Мне хотелось побыть одной, помечтать о будущем. "Что будет дальше? спрашивала я себя.
– Увижу ли я его сегодня? Пошлет ли он мне весточку?" День казался длинным и скучным. Каждый раз, заслышав шаги на лестнице, я надеялась, что это одна из горничных идет сообщить мне, что Бруно ждет меня.
После полудня ко мне в комнату пришла мать. От разочарования я почувствовала себя больной.
Мать выглядела взволнованной.
– В Аббатстве новые люди. Дорогая, твоему отчиму, наверное, это не понравится. Я очень надеюсь, что они будут хорошими соседями, это было бы так приятно. Как ты думаешь, будет хозяйка дома интересоваться садоводством? Там столько земли. Я уверена, что она преуспеет в этом.
– Возможно, она станет твоей соперницей, - сказала я.
– Разве тебе понравится, если она вырастит более красивые розы, чем ты?
– Я всегда готова поучиться. Хотелось бы знать, что эти люди будут здесь делать со всеми этими бесполезными зданиями. Я думаю, они снесут их и построят что-нибудь новое. Именно это планировал сделать твой отчим.
– А теперь ему придется отказаться от своих планов, и он будет лелеять свое горе, как ушибленную лодыжку.
– Ты всегда так неблагодарна по отношению к нему, Дамаск. Я не понимаю, что с тобой произошло.
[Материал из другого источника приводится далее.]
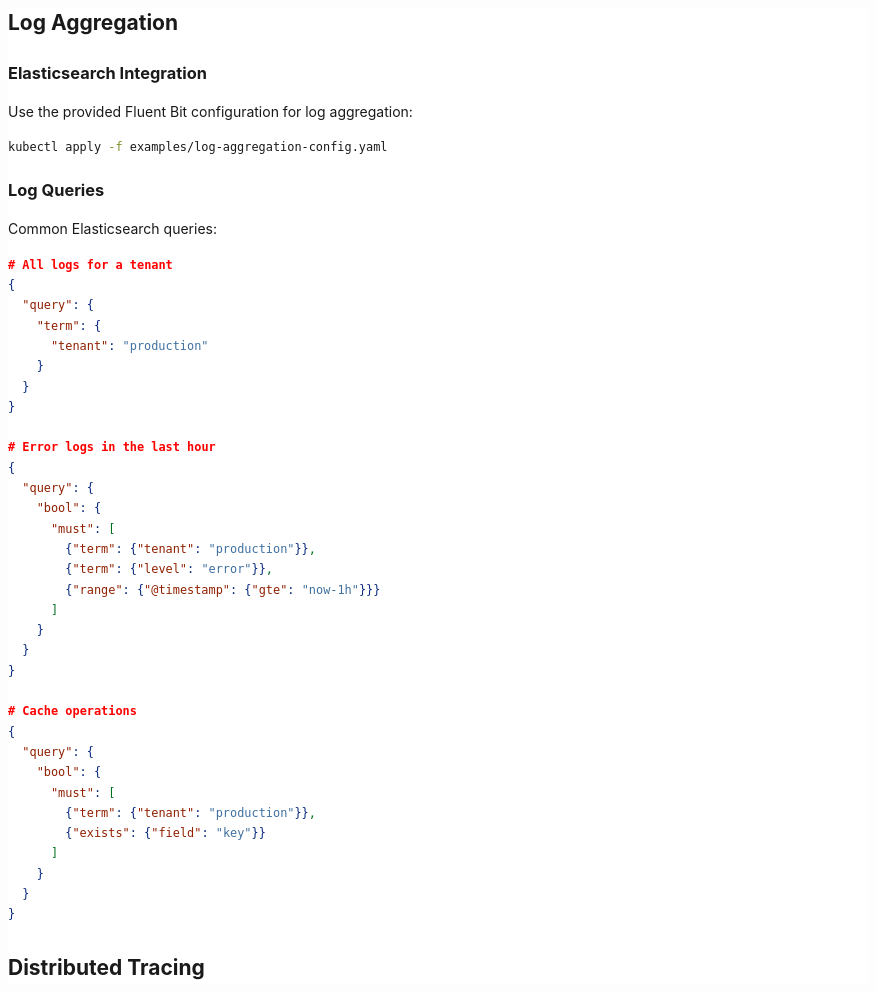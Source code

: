 ## Log Aggregation

### Elasticsearch Integration

Use the provided Fluent Bit configuration for log aggregation:

```bash
kubectl apply -f examples/log-aggregation-config.yaml
```

### Log Queries

Common Elasticsearch queries:

```json
# All logs for a tenant
{
  "query": {
    "term": {
      "tenant": "production"
    }
  }
}

# Error logs in the last hour
{
  "query": {
    "bool": {
      "must": [
        {"term": {"tenant": "production"}},
        {"term": {"level": "error"}},
        {"range": {"@timestamp": {"gte": "now-1h"}}}
      ]
    }
  }
}

# Cache operations
{
  "query": {
    "bool": {
      "must": [
        {"term": {"tenant": "production"}},
        {"exists": {"field": "key"}}
      ]
    }
  }
}
```

## Distributed Tracing
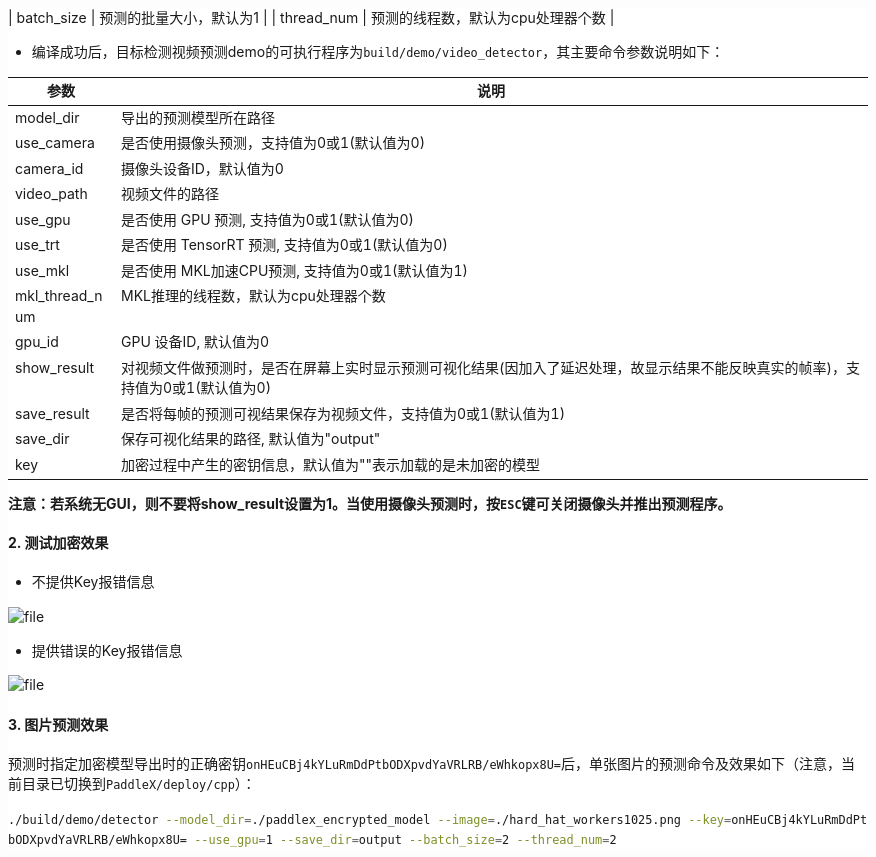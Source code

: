 | batch_size | 预测的批量大小，默认为1 |
| thread_num | 预测的线程数，默认为cpu处理器个数 |

* 编译成功后，目标检测视频预测demo的可执行程序为`build/demo/video_detector`，其主要命令参数说明如下：

|  参数   | 说明  |
|  ----  | ----  |
| model_dir  | 导出的预测模型所在路径 |
| use_camera | 是否使用摄像头预测，支持值为0或1(默认值为0) |
| camera_id | 摄像头设备ID，默认值为0 |
| video_path | 视频文件的路径 |
| use_gpu  | 是否使用 GPU 预测, 支持值为0或1(默认值为0) |
| use_trt  | 是否使用 TensorRT 预测, 支持值为0或1(默认值为0) |
| use_mkl  | 是否使用 MKL加速CPU预测, 支持值为0或1(默认值为1) |
| mkl_thread_num | MKL推理的线程数，默认为cpu处理器个数 |
| gpu_id  | GPU 设备ID, 默认值为0 |
| show_result | 对视频文件做预测时，是否在屏幕上实时显示预测可视化结果(因加入了延迟处理，故显示结果不能反映真实的帧率)，支持值为0或1(默认值为0) |
| save_result | 是否将每帧的预测可视结果保存为视频文件，支持值为0或1(默认值为1) |
| save_dir | 保存可视化结果的路径, 默认值为"output"|
| key | 加密过程中产生的密钥信息，默认值为""表示加载的是未加密的模型 |

**注意：若系统无GUI，则不要将show_result设置为1。当使用摄像头预测时，按`ESC`键可关闭摄像头并推出预测程序。**

#### 2. 测试加密效果

- 不提供Key报错信息

![file](https://ai-studio-static-online.cdn.bcebos.com/ae57e058f922482cb1bd7d4290975912ad600960fbe4409cbb945c74da942950)

- 提供错误的Key报错信息

![file](https://ai-studio-static-online.cdn.bcebos.com/874016b28d5c49fd8276d6fae6b0e0c86c69bd15c51f44cbb2082c12886893e0)

#### 3. 图片预测效果

预测时指定加密模型导出时的正确密钥`onHEuCBj4kYLuRmDdPtbODXpvdYaVRLRB/eWhkopx8U=`后，单张图片的预测命令及效果如下（注意，当前目录已切换到`PaddleX/deploy/cpp`）：

```bash
./build/demo/detector --model_dir=./paddlex_encrypted_model --image=./hard_hat_workers1025.png --key=onHEuCBj4kYLuRmDdPtbODXpvdYaVRLRB/eWhkopx8U= --use_gpu=1 --save_dir=output --batch_size=2 --thread_num=2
```
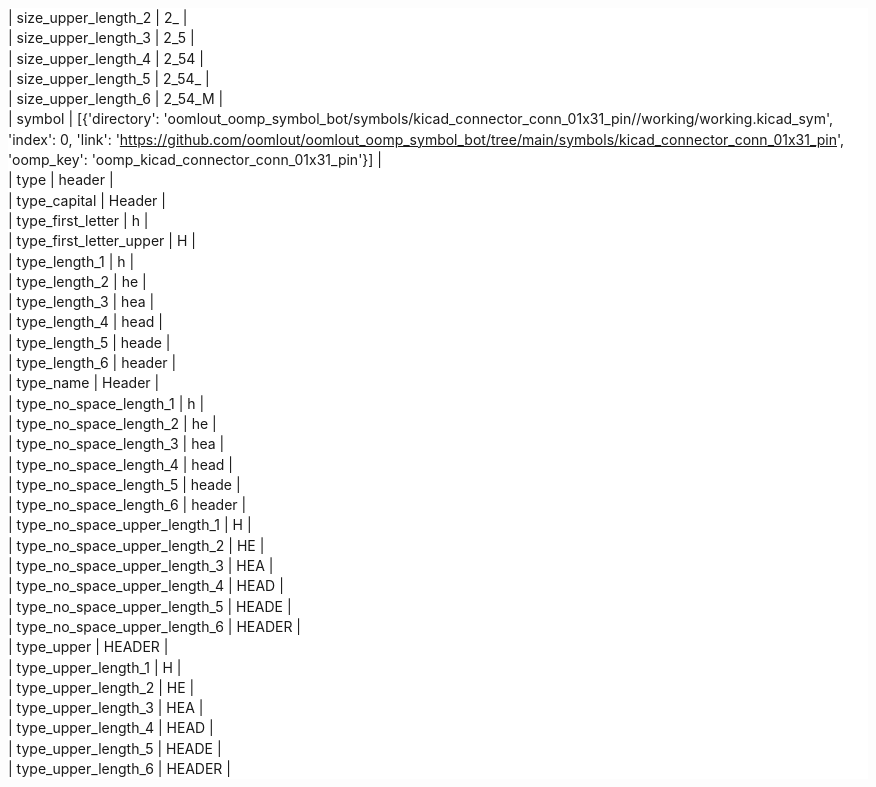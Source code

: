 | size_upper_length_2 | 2_ |  
| size_upper_length_3 | 2_5 |  
| size_upper_length_4 | 2_54 |  
| size_upper_length_5 | 2_54_ |  
| size_upper_length_6 | 2_54_M |  
| symbol | [{'directory': 'oomlout_oomp_symbol_bot/symbols/kicad_connector_conn_01x31_pin//working/working.kicad_sym', 'index': 0, 'link': 'https://github.com/oomlout/oomlout_oomp_symbol_bot/tree/main/symbols/kicad_connector_conn_01x31_pin', 'oomp_key': 'oomp_kicad_connector_conn_01x31_pin'}] |  
| type | header |  
| type_capital | Header |  
| type_first_letter | h |  
| type_first_letter_upper | H |  
| type_length_1 | h |  
| type_length_2 | he |  
| type_length_3 | hea |  
| type_length_4 | head |  
| type_length_5 | heade |  
| type_length_6 | header |  
| type_name | Header |  
| type_no_space_length_1 | h |  
| type_no_space_length_2 | he |  
| type_no_space_length_3 | hea |  
| type_no_space_length_4 | head |  
| type_no_space_length_5 | heade |  
| type_no_space_length_6 | header |  
| type_no_space_upper_length_1 | H |  
| type_no_space_upper_length_2 | HE |  
| type_no_space_upper_length_3 | HEA |  
| type_no_space_upper_length_4 | HEAD |  
| type_no_space_upper_length_5 | HEADE |  
| type_no_space_upper_length_6 | HEADER |  
| type_upper | HEADER |  
| type_upper_length_1 | H |  
| type_upper_length_2 | HE |  
| type_upper_length_3 | HEA |  
| type_upper_length_4 | HEAD |  
| type_upper_length_5 | HEADE |  
| type_upper_length_6 | HEADER |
Она продолжала говорить об Аббатстве и была очень разочарована тем, что я не проявила достаточного интереса.
***
Я ждала вестей от Бруно. Мне не терпелось задать ему столько вопросов! Мною овладел ужасный страх. Что если я больше никогда его не увижу? У меня было ощущение, что наши клятвы и даже наша брачная ночь были чем-то вроде ритуала. Мне казалось, что все время он пытался доказать мне свою необычность. Даже в его словах о любви было что-то таинственное. Мне пришло в голову, что он хочет уверить самого себя в том, что он не такой, как все. Я знала о его гордыне, и то, что Кезая объявила его своим сыном, унизило его так сильно, что он отказывался этому верить.
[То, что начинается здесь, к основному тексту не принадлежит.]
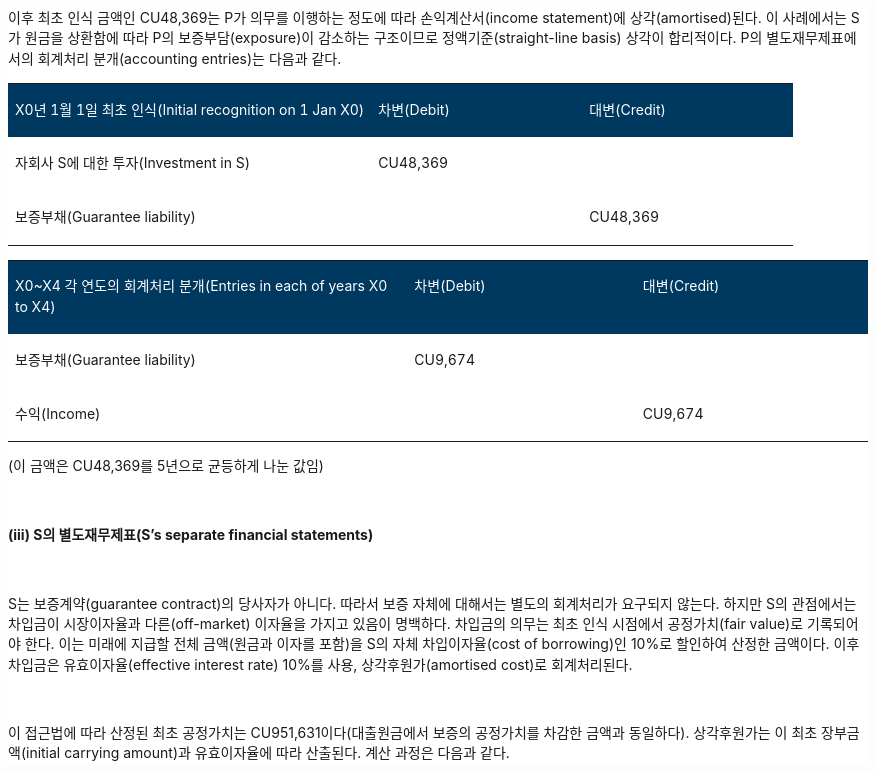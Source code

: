 이후 최초 인식 금액인 CU48,369는 P가 의무를 이행하는 정도에 따라 손익계산서(income statement)에 상각(amortised)된다. 이 사례에서는 S가 원금을 상환함에 따라 P의 보증부담(exposure)이 감소하는 구조이므로 정액기준(straight-line basis) 상각이 합리적이다. P의 별도재무제표에서의 회계처리 분개(accounting entries)는 다음과 같다.

<table style=""><tbody><tr><td colspan="1" rowspan="1" style="width: 46.27%; height: 40.0px;  background-color: #003960;"><div><p style=""><span style="color:#ffffff;">X0년 1월 1일 최초 인식(Initial recognition on 1 Jan X0)</span></p></div></td><td colspan="1" rowspan="1" style="width: 26.86%; height: 40.0px;  background-color: #003960;"><div><p style=""><span style="color:#ffffff;">차변(Debit)</span></p></div></td><td colspan="1" rowspan="1" style="width: 26.86%; height: 40.0px;  background-color: #003960;"><div><p style=""><span style="color:#ffffff;">대변(Credit)</span></p></div></td></tr><tr><td colspan="1" rowspan="1" style="width: 46.27%; height: 40.0px;  "><div><p style=""><span style="">자회사 S에 대한 투자(Investment in S)</span></p></div></td><td colspan="1" rowspan="1" style="width: 26.86%; height: 40.0px;  "><div><p style=""><span style="">CU48,369</span></p></div></td><td colspan="1" rowspan="1" style="width: 26.86%; height: 40.0px;  "><div><p style=""><span style="">​</span></p></div></td></tr><tr><td colspan="1" rowspan="1" style="width: 46.27%; height: 40.0px;  "><div><p style=""><span style="">보증부채(Guarantee liability)</span></p></div></td><td colspan="1" rowspan="1" style="width: 26.86%; height: 40.0px;  "><div><p style=""><span style="">​</span></p></div></td><td colspan="1" rowspan="1" style="width: 26.86%; height: 40.0px;  "><div><p style=""><span style="">CU48,369</span></p></div></td></tr></tbody></table>

<table style=""><tbody><tr><td colspan="1" rowspan="1" style="width: 46.43000000000001%; height: 40.0px;  background-color: #003960;"><div><p style=""><span style="color:#ffffff;">X0~X4 각 연도의 회계처리 분개(Entries in each of years X0 to X4)</span></p></div></td><td colspan="1" rowspan="1" style="width: 26.570000000000004%; height: 40.0px;  background-color: #003960;"><div><p style=""><span style="color:#ffffff;">차변(Debit)</span></p></div></td><td colspan="1" rowspan="1" style="width: 27.020000000000003%; height: 40.0px;  background-color: #003960;"><div><p style=""><span style="color:#ffffff;">대변(Credit)</span></p></div></td></tr><tr><td colspan="1" rowspan="1" style="width: 46.43000000000001%; height: 40.0px;  "><div><p style=""><span style="">보증부채(Guarantee liability)</span></p></div></td><td colspan="1" rowspan="1" style="width: 26.570000000000004%; height: 40.0px;  "><div><p style=""><span style="">CU9,674</span></p></div></td><td colspan="1" rowspan="1" style="width: 27.020000000000003%; height: 40.0px;  "><div><p style=""><span style="">​</span></p></div></td></tr><tr><td colspan="1" rowspan="1" style="width: 46.43000000000001%; height: 40.0px;  "><div><p style=""><span style="">수익(Income)</span></p></div></td><td colspan="1" rowspan="1" style="width: 26.570000000000004%; height: 40.0px;  "><div><p style=""><span style="">​</span></p></div></td><td colspan="1" rowspan="1" style="width: 27.020000000000003%; height: 40.0px;  "><div><p style=""><span style="">CU9,674</span></p></div></td></tr></tbody></table>

(이 금액은 CU48,369를 5년으로 균등하게 나눈 값임)

​

**(iii) S의 별도재무제표(S’s separate financial statements)**

​

S는 보증계약(guarantee contract)의 당사자가 아니다. 따라서 보증 자체에 대해서는 별도의 회계처리가 요구되지 않는다. 하지만 S의 관점에서는 차입금이 시장이자율과 다른(off-market) 이자율을 가지고 있음이 명백하다. 차입금의 의무는 최초 인식 시점에서 공정가치(fair value)로 기록되어야 한다. 이는 미래에 지급할 전체 금액(원금과 이자를 포함)을 S의 자체 차입이자율(cost of borrowing)인 10%로 할인하여 산정한 금액이다. 이후 차입금은 유효이자율(effective interest rate) 10%를 사용, 상각후원가(amortised cost)로 회계처리된다.

​

이 접근법에 따라 산정된 최초 공정가치는 CU951,631이다(대출원금에서 보증의 공정가치를 차감한 금액과 동일하다). 상각후원가는 이 최초 장부금액(initial carrying amount)과 유효이자율에 따라 산출된다. 계산 과정은 다음과 같다.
Я пыталась объяснить его поступки земными мотивами. Но, кто знает, может быть, он на самом деле сверхчеловек?
Я была огорчена и взволнована. Мне не хотелось выходить из комнаты и я не желала видеть ни Руперта, ни отчима. Что до моей матери, то ее болтовня раздражала меня. Я могла только мечтать о том, что Бруно придет ко мне.
Прошло три дня с той ночи, когда мы с Бруно дали клятву. Саймон Кейсман все еще не выходил из комнаты и нянчился со своей лодыжкой, которая, как я подозревала, была не так плоха, как он утверждал.
Я была у себя, когда пришла горничная и сказала, что в зимней гостиной посетитель. Моя мать тоже там и послала за мной.
Я не была готова к тому, что меня ожидало. Когда я появилась в дверях зимней гостиной, ко мне подошла матушка. На лице ее было написано недоумение.
– Здесь новый владелец Аббатства, - запинаясь, произнесла она.
Я вошла. Бруно встал со стула, чтобы приветствовать меня.
***
События приняли такой странный оборот, что, казалось, я могу поверить всему, каким бы фантастическим оно не было. Бруно, Дитя Аббатства, обреченный на нищету Бруно, который еще несколько ночей назад просил меня разделить с ним жизнь, полную лишений, был хозяином Аббатства!